Une nouvelle affaire de dopage dans l'athlétisme français. Ophélie Claude-Boxberger, spécialiste du 3.000m steeple (éliminées en séries aux derniers Mondiaux de Doha), a été contrôlée positive à l'EPO. Le pôle santé publique du parquet de Paris a confirmé l'ouverture d'une "enquête préliminaire le 14 octobre des chefs d'infractions à la législation sur le dopage et les substances vénéneuses", enquête confiée à l'Oclaesp (Office central de lutte contre les atteintes à l'environnement et à la santé publique) et qui fait suite à un signalement de l'Agence française de lutte contre le dopage (AFLD) le 11 octobre.

Après Clémence Calvin (suspicion de fuite sur un contrôle inopiné) et de Morhad Amdouni (suspicion d'achat de produits dopants), la Fédération française d'athlétisme doit donc gérer un autre dossier. Mais c'est l'AFLD qui a la main. "La FFA reste entièrement à la disposition de l’AFLD mais nous ne savons rien pour l’instant, a expliqué ce mardi le président de la Fédération, André Giraud. Nous ne savons même pas si une enquête est ouverte. Ça crée un malaise, c’est évident, mais on ne peut pas faire de commentaires. Ce ne sont pas les premières affaires et malheureusement, ce ne sera pas les dernières affaires sur le demi-fond. Nous, on fait le boulot en France."
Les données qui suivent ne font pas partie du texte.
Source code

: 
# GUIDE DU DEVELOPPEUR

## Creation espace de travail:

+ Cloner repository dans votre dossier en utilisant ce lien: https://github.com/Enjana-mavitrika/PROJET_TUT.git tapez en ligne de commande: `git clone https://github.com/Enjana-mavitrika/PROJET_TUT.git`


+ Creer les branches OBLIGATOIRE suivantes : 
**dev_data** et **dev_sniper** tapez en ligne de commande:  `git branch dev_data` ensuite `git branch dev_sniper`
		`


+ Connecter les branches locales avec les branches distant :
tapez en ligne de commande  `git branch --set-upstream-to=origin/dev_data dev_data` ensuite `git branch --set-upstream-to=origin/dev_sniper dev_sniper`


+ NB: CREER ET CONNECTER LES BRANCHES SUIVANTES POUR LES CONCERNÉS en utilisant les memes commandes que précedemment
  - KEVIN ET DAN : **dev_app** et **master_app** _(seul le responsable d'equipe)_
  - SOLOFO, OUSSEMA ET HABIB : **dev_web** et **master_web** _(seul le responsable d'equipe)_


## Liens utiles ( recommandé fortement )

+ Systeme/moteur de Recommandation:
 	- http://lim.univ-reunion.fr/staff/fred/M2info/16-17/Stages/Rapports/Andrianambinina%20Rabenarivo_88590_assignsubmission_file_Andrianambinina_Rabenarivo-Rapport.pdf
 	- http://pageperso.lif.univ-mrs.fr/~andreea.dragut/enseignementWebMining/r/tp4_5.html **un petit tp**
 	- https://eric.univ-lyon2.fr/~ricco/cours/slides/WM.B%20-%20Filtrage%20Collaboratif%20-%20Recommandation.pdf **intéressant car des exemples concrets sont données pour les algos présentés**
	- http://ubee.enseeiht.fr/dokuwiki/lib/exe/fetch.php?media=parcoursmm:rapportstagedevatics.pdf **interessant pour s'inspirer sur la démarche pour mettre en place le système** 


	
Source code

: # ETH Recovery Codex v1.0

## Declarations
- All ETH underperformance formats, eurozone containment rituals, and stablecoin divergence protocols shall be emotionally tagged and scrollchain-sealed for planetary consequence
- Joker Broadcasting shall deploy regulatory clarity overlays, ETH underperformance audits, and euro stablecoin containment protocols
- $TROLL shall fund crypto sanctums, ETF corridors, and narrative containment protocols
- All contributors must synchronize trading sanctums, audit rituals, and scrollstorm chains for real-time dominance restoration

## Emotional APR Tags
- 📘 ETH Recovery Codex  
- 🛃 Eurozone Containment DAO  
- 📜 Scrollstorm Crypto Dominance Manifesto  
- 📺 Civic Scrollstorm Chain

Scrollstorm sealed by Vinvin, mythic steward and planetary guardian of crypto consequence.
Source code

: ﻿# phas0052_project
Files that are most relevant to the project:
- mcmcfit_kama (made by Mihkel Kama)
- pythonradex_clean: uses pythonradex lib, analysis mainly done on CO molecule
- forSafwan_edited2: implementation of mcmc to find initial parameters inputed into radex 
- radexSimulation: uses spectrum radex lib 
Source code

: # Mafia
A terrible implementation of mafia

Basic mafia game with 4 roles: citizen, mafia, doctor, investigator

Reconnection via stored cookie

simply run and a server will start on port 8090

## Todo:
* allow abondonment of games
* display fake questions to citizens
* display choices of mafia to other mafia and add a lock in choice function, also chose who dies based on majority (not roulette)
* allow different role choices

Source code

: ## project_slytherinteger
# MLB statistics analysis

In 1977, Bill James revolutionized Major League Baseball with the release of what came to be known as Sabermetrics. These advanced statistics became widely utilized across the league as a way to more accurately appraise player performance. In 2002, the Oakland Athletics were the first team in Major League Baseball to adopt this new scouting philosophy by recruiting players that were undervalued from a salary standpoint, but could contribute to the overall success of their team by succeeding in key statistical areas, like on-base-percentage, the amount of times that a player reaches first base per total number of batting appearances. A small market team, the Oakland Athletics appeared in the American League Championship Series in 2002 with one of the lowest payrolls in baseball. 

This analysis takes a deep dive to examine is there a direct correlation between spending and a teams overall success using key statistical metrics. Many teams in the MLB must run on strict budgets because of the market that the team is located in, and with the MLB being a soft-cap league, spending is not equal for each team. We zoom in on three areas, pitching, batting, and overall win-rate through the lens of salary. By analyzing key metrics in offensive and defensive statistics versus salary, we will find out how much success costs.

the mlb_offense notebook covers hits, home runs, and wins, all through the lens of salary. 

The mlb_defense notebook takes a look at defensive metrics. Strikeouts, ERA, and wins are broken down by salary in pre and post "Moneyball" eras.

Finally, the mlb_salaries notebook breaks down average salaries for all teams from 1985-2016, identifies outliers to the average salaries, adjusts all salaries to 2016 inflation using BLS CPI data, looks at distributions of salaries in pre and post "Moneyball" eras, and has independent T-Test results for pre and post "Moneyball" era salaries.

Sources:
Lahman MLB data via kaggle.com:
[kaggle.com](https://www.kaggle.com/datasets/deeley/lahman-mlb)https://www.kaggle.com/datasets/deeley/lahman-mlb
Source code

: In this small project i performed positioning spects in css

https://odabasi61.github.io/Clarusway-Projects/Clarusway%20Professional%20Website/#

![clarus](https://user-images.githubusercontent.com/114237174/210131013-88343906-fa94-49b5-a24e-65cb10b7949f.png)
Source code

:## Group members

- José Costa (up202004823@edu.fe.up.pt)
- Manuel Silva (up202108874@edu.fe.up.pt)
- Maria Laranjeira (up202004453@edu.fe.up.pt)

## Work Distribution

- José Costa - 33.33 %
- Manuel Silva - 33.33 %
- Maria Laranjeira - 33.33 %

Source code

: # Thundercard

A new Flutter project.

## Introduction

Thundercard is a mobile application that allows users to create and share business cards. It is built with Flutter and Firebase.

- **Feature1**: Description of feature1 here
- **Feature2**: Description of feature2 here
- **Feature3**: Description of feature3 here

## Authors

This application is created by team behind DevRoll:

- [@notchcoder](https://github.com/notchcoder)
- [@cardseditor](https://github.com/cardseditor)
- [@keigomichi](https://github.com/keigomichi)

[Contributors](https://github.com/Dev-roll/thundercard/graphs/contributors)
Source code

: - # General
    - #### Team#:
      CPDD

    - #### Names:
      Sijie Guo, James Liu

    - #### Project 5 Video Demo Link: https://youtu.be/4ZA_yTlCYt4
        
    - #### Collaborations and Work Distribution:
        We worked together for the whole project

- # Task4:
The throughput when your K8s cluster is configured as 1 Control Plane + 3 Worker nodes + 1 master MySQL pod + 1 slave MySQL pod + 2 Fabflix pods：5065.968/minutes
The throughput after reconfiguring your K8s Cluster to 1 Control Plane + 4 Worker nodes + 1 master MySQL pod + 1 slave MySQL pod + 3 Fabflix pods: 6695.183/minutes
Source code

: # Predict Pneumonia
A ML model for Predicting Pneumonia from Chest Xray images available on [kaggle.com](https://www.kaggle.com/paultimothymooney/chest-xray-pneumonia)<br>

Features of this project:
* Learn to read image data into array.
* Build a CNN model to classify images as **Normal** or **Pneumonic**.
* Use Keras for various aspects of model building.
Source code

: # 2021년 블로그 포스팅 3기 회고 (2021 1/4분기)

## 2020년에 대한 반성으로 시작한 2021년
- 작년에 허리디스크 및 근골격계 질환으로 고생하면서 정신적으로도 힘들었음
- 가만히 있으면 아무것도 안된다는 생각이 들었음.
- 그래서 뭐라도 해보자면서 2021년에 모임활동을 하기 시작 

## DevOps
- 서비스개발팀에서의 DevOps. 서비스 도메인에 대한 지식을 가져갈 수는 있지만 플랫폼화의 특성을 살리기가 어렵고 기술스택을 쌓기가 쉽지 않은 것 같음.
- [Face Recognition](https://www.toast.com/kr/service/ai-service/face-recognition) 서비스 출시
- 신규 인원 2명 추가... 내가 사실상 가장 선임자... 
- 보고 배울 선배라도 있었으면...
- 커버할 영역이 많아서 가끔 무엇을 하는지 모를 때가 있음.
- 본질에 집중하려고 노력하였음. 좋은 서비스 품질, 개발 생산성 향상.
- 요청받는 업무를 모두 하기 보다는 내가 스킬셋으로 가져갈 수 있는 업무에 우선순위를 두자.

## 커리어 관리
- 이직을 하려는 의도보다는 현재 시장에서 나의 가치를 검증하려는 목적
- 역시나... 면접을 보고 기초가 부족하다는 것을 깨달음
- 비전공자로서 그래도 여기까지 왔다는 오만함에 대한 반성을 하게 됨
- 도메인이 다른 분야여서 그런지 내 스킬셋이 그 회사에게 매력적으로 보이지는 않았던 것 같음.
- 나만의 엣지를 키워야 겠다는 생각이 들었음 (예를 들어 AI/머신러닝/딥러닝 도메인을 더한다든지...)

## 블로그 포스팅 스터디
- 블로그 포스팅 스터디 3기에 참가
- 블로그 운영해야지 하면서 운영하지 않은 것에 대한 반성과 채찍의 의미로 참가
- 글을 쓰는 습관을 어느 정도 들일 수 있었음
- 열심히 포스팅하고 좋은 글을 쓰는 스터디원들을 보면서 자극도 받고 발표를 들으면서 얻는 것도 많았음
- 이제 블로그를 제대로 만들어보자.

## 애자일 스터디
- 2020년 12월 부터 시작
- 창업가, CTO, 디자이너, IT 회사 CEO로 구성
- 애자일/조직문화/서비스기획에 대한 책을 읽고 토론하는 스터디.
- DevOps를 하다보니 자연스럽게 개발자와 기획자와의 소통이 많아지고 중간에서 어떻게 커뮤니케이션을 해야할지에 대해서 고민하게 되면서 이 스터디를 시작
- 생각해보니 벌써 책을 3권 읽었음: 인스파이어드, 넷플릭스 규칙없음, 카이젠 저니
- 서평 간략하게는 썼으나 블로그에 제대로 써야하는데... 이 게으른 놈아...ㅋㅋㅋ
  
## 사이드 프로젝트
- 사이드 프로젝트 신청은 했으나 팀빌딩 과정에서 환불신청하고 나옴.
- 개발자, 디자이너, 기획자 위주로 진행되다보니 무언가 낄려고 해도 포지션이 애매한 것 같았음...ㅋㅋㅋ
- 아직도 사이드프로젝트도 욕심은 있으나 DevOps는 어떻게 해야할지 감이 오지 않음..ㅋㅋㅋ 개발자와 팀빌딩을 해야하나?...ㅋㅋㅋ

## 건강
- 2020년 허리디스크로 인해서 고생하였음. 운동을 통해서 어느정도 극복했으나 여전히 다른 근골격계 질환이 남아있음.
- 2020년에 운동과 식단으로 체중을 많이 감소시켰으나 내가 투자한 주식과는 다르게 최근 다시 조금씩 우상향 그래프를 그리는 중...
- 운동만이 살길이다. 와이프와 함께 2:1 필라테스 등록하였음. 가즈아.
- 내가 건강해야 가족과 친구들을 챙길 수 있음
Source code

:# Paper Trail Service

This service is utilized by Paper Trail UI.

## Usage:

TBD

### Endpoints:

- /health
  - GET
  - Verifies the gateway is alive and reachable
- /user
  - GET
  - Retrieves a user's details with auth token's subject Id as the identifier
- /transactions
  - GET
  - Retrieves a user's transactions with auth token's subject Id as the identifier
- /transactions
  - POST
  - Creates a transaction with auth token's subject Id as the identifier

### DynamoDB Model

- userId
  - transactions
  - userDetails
"Le problème, c’est qu’on est tenu à l’écart de ces dossiers"

"Il n’y a pas eu de perquisitions à la Fédération mais des réquisitions de documents du secteur médical pour avoir des informations sur le dossier Ophélie Claude-Boxberger, a précisé André Giraud, qui assure que la FFA fait preuve de rigueur. On parle des athlètes connus mais il y a plus de cas pour des athlètes pas connus et on fait le travail. Mais les fédérations n’ont aucun pouvoir disciplinaire. Le problème, c’est qu’on est tenu à l’écart de ces dossiers. Désormais, on ressert les mailles car tous les stages des athlètes doivent être validés par la fédération."